- WORK TO COMPLETE
Among the lines below, a stretch begins at the one with "Lecture A3: Research" and ends at the one with "## Assignments". Repeat that stretch exactly, ends included.

- EXERCISE INPUTS
::::::

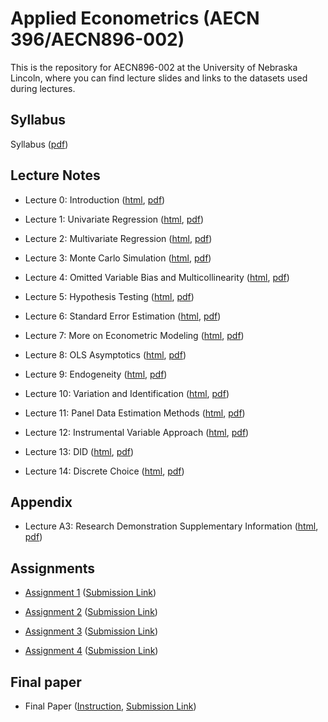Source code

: 
# Applied Econometrics (AECN 396/AECN896-002)

This is the repository for AECN896-002 at the University of Nebraska Lincoln, where you can find lecture slides and links to the datasets used during lectures.

## Syllabus

Syllabus ([pdf](https://tmieno2.github.io/MS-Applied-Econometrics/syllabus_2023.pdf))

## Lecture Notes

+ Lecture 0: Introduction ([html](https://tmieno2.github.io/MS-Applied-Econometrics/Introduction/Introduction_x.html), [pdf](https://tmieno2.github.io/MS-Applied-Econometrics/Introduction/Introduction_x.pdf))

+ Lecture 1: Univariate Regression ([html](https://tmieno2.github.io/MS-Applied-Econometrics/1_UnivariateRegression/univariate_regression_x.html), [pdf](https://tmieno2.github.io/MS-Applied-Econometrics/1_UnivariateRegression/univariate_regression_x.pdf))

+ Lecture 2: Multivariate Regression ([html](https://tmieno2.github.io/MS-Applied-Econometrics/2_MultivariateRegression/multivariate_regression_x.html), [pdf](https://tmieno2.github.io/MS-Applied-Econometrics/2_MultivariateRegression/multivariate_regression_x.pdf))

+ Lecture 3: Monte Carlo Simulation ([html](https://tmieno2.github.io/MS-Applied-Econometrics/3_MonteCarloSimulation/MC_x.html), [pdf](https://tmieno2.github.io/MS-Applied-Econometrics/3_MonteCarloSimulation/MC_x.pdf))

+ Lecture 4: Omitted Variable Bias and Multicollinearity ([html](https://tmieno2.github.io/MS-Applied-Econometrics/4_OmittedVariableMulticollinear/OmittedMulticollinear_x.html), [pdf](https://tmieno2.github.io/MS-Applied-Econometrics/4_OmittedVariableMulticollinear/OmittedMulticollinear_x.pdf))

+ Lecture 5: Hypothesis Testing ([html](https://tmieno2.github.io/MS-Applied-Econometrics/5_Testing/testing_x.html), [pdf](https://tmieno2.github.io/MS-Applied-Econometrics/5_Testing/testing_x.pdf))

+ Lecture 6: Standard Error Estimation ([html](https://tmieno2.github.io/MS-Applied-Econometrics/6_StandardErrorEstimation/se_estimation_x.html), [pdf](https://tmieno2.github.io/MS-Applied-Econometrics/6_StandardErrorEstimation/se_estimation_x.pdf))

+ Lecture 7: More on Econometric Modeling ([html](https://tmieno2.github.io/MS-Applied-Econometrics/7_EconometricModel/modeling_x.html), [pdf](https://tmieno2.github.io/MS-Applied-Econometrics/7_EconometricModel/modeling_x.pdf))

+ Lecture 8: OLS Asymptotics ([html](https://tmieno2.github.io/MS-Applied-Econometrics/8_Asymptotics/asymptotics_x.html), [pdf](https://tmieno2.github.io/MS-Applied-Econometrics/8_Asymptotics/asymptotics_x.pdf))

+ Lecture 9: Endogeneity ([html](https://tmieno2.github.io/MS-Applied-Econometrics/9_Endogeneity/endogeneity_x.html), [pdf](https://tmieno2.github.io/MS-Applied-Econometrics/9_Endogeneity/endogeneity_x.pdf))

+ Lecture 10: Variation and Identification ([html](https://tmieno2.github.io/MS-Applied-Econometrics/10_Identification/identification_x.html), [pdf](https://tmieno2.github.io/MS-Applied-Econometrics/10_Identification/identification_x.pdf))

+ Lecture 11: Panel Data Estimation Methods ([html](https://tmieno2.github.io/MS-Applied-Econometrics/11_Panel/panel_x.html), [pdf](https://tmieno2.github.io/MS-Applied-Econometrics/11_Panel/panel_x.pdf))

+ Lecture 12: Instrumental Variable Approach ([html](https://tmieno2.github.io/MS-Applied-Econometrics/12_InstrumentalVariable/iv_x.html), [pdf](https://tmieno2.github.io/MS-Applied-Econometrics/12_InstrumentalVariable/iv_x.pdf))

+ Lecture 13: DID ([html](https://tmieno2.github.io/MS-Applied-Econometrics/13_ImpactEvaluation/impact_evaluation_x.html), [pdf](https://tmieno2.github.io/MS-Applied-Econometrics/13_ImpactEvaluation/impact_evaluation_x.pdf))

+ Lecture 14: Discrete Choice ([html](https://tmieno2.github.io/MS-Applied-Econometrics/14_DiscreteChoice/discrete_choice_x.html), [pdf](https://tmieno2.github.io/MS-Applied-Econometrics/14_DiscreteChoice/discrete_choice_x.pdf))

## Appendix

+ Lecture A3: Research Demonstration Supplementary Information ([html](https://tmieno2.github.io/MS-Applied-Econometrics/A3_ResearchDemonstration/demonstration_supplement_x.html), [pdf](https://tmieno2.github.io/MS-Applied-Econometrics/A3_ResearchDemonstration/demonstration_supplement_x.pdf))



## Assignments

+ [Assignment 1](https://www.dropbox.com/sh/8q8twk1gph0qts0/AADYc4cWzYJCArWUtNZmPNsva?dl=0) ([Submission Link](https://www.dropbox.com/request/QoEGkBxBSn1xvmYhJbe1))

+ [Assignment 2](https://www.dropbox.com/sh/f8f9tdqla719qxw/AACZ8YjVFOC6H8Eck4-rRs1ta?dl=0) ([Submission Link](https://www.dropbox.com/request/vE0P1Q4Q5iZLEN6oVQcR))

+ [Assignment 3](https://www.dropbox.com/sh/ms57jt2c0dqq2zu/AADzY7dTQeh6AhciFELgkL43a?dl=0) ([Submission Link](https://www.dropbox.com/request/32FikC5b8LqGqyni1i2s))

+ [Assignment 4](https://www.dropbox.com/sh/sbl3cih6yv1nvxj/AAAsoFgAqPRi87qWc0GAlHWoa?dl=0) ([Submission Link](https://www.dropbox.com/request/ziUBm3LLDQQEgbOXScNl))

## Final paper
+ Final Paper ([Instruction](https://tmieno2.github.io/MS-Applied-Econometrics/A2_PaperExpectation/paper_expectation_x.html), [Submission Link](https://www.dropbox.com/request/UVp6fI1CbH9Om2u51MLK))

::::::

- ANSWER TO THIS PROBLEM
+ Lecture A3: Research Demonstration Supplementary Information ([html](https://tmieno2.github.io/MS-Applied-Econometrics/A3_ResearchDemonstration/demonstration_supplement_x.html), [pdf](https://tmieno2.github.io/MS-Applied-Econometrics/A3_ResearchDemonstration/demonstration_supplement_x.pdf))



## Assignments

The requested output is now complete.